Data Augmentation for Rare Events
Markets exhibit rare but important events (crashes, squeezes, flash crashes) that appear only a few times in historical data. A VAE can augment these samples:
import torch
import numpy as np
from puffin.deep.autoencoder import VAE
# Assume vae is trained and we have identified rare event samples
# rare_indices = identify_rare_events(X_scaled)
rare_indices = np.array([10, 50, 200]) # Example indices
vae.eval()
with torch.no_grad():
rare_samples = torch.FloatTensor(X_scaled[rare_indices])
mu_rare, log_var_rare = vae.encode(rare_samples)

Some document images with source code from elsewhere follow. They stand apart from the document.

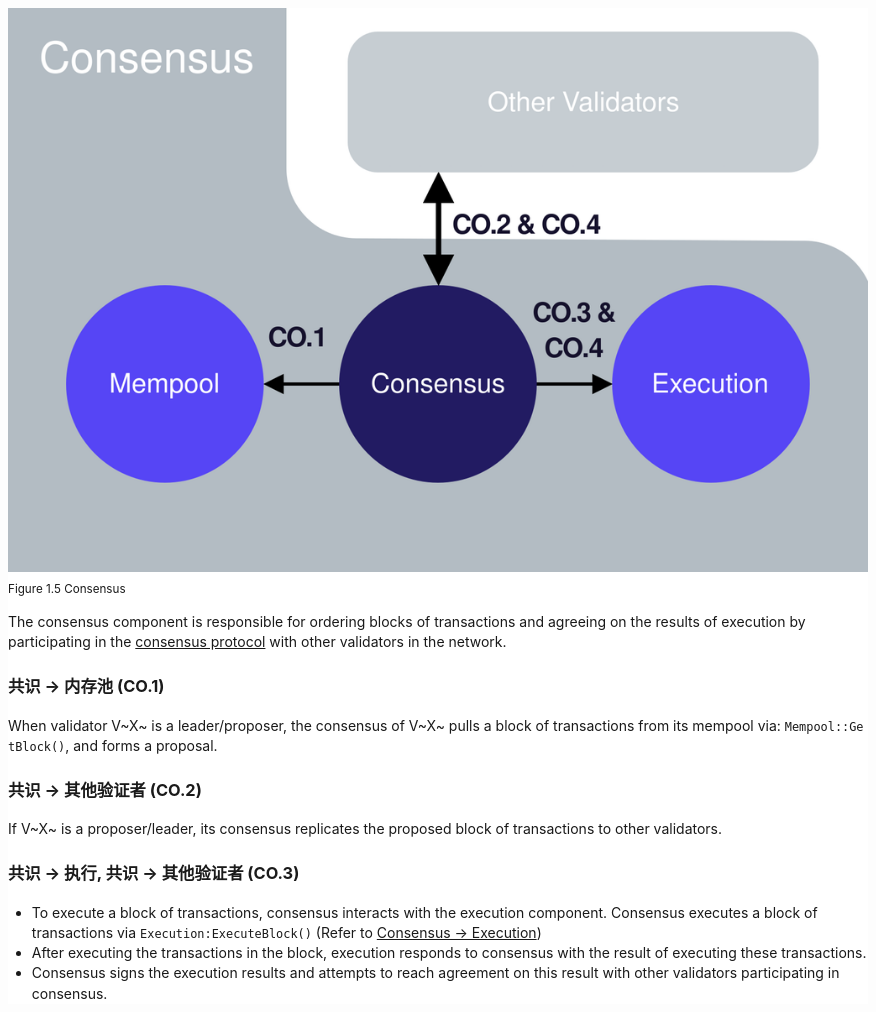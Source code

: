 ![Figure 1.5 Consensus](assets/illustrations/consensus.svg)
<small class="figure">Figure 1.5 Consensus</small>

The consensus component is responsible for ordering blocks of transactions and agreeing on the results of execution by participating in the [consensus protocol](#consensus-protocol) with other validators in the network.

### 共识 → 内存池 (CO.1)

When validator V~X~ is a leader/proposer, the consensus of V~X~ pulls a block of transactions from its mempool via: `Mempool::GetBlock()`, and forms a proposal.

### 共识 → 其他验证者 (CO.2)

If V~X~ is a proposer/leader, its consensus replicates the proposed block of transactions to other validators.

### 共识 → 执行, 共识 → 其他验证者 (CO.3)

* To execute a block of transactions, consensus interacts with the execution component. Consensus executes a block of transactions via `Execution:ExecuteBlock()` (Refer to [Consensus → Execution](#consensus-execution-ex1))
* After executing the transactions in the block, execution responds to consensus with the result of executing these transactions.
* Consensus signs the execution results and attempts to reach agreement on this result with other validators participating in consensus.
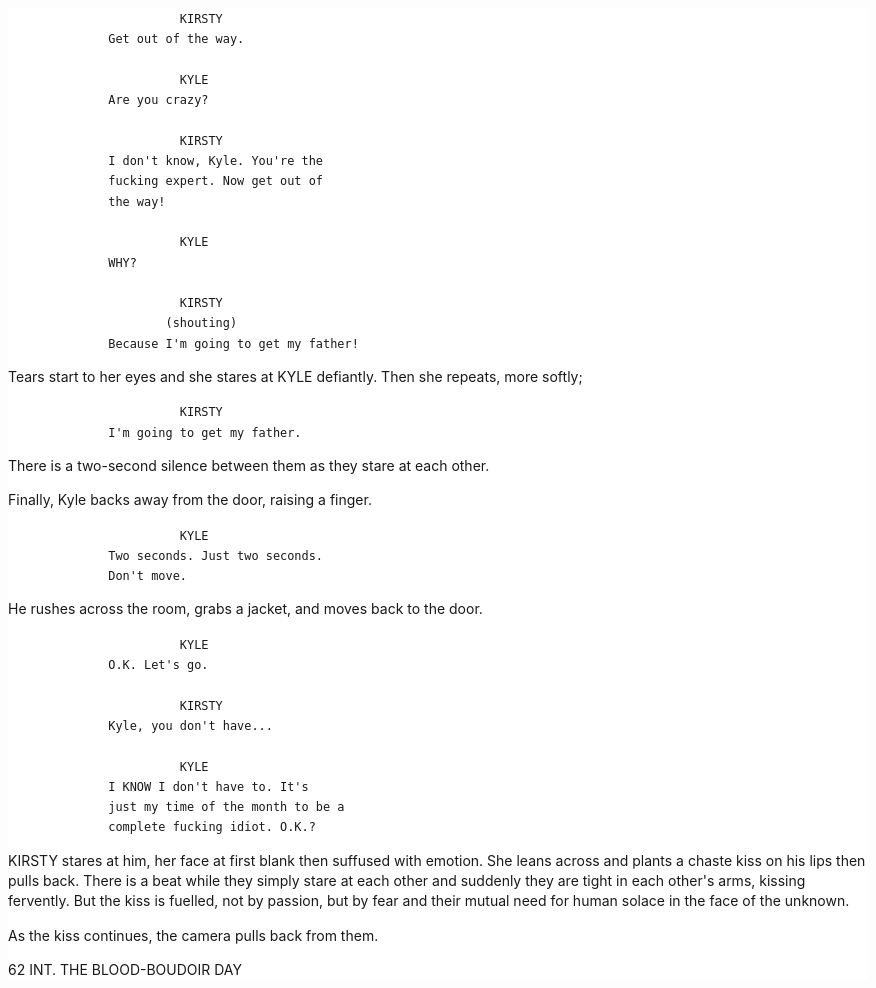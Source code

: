                             KIRSTY
                  Get out of the way.

                            KYLE
                  Are you crazy?

                            KIRSTY
                  I don't know, Kyle. You're the
                  fucking expert. Now get out of
                  the way!

                            KYLE
                  WHY?

                            KIRSTY
                          (shouting)
                  Because I'm going to get my father!

Tears start to her eyes and she stares at KYLE defiantly. Then
she repeats, more softly;

                            KIRSTY
                  I'm going to get my father.

There is a two-second silence between them as they stare at each
other.

Finally, Kyle backs away from the door, raising a finger.

                            KYLE
                  Two seconds. Just two seconds.
                  Don't move.

He rushes across the room, grabs a jacket, and moves back to the
door.

                            KYLE
                  O.K. Let's go.

                            KIRSTY
                  Kyle, you don't have...

                            KYLE
                  I KNOW I don't have to. It's
                  just my time of the month to be a
                  complete fucking idiot. O.K.?

KIRSTY stares at him, her face at first blank then suffused with
emotion. She leans across and plants a chaste kiss on his lips
then pulls back. There is a beat while they simply stare at each
other and suddenly they are tight in each other's arms, kissing
fervently. But the kiss is fuelled, not by passion, but by fear
and their mutual need for human solace in the face of the
unknown.

As the kiss continues, the camera pulls back from them.


62   INT.   THE BLOOD-BOUDOIR   DAY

# Generate variations around rare events
n_augmented = 50
augmented = []
for _ in range(n_augmented):
# Sample near the rare event encoding
std = torch.exp(0.5 * log_var_rare)
eps = torch.randn_like(std) * 0.5 # Smaller noise for proximity
z = mu_rare + eps * std
generated = vae.decode(z)
augmented.append(generated.numpy())
augmented = np.vstack(augmented)
print(f"Augmented rare events: {augmented.shape}")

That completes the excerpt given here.